The number needed is how many lines in these entries contain "session"; give it alone.

»»

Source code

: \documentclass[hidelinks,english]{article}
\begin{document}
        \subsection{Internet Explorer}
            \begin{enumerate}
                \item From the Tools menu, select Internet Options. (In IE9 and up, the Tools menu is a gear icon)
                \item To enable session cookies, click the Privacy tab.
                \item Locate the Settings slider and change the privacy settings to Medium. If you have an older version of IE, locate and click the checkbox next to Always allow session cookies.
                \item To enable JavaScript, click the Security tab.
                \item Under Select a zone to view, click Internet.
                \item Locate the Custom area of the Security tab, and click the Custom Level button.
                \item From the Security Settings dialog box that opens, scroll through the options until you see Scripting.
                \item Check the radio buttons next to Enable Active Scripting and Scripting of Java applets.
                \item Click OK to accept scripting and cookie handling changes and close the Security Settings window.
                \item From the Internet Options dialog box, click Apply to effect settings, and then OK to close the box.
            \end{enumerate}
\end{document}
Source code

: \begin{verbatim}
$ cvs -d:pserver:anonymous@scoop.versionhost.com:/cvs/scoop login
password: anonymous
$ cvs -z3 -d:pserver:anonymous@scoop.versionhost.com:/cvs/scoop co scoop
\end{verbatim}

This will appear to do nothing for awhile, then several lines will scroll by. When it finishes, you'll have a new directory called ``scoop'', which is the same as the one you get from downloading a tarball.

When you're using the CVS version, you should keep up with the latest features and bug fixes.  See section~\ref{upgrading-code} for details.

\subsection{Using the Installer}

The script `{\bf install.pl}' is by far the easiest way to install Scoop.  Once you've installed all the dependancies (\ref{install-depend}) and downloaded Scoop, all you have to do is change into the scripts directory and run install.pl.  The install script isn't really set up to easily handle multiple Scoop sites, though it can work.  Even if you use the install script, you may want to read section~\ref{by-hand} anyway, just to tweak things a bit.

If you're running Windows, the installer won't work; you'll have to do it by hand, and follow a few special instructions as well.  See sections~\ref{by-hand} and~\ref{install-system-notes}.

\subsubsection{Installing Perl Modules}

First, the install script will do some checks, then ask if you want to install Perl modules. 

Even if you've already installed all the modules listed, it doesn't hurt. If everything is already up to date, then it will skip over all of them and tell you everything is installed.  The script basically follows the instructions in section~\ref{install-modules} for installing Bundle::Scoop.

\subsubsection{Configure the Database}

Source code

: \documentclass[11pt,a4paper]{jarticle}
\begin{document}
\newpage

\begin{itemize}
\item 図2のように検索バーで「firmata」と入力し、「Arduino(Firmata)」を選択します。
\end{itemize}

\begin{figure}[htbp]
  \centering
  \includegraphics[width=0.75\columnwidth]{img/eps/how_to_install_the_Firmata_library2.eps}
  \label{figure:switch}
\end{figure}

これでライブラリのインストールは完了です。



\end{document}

««

* _Expected answer_: 2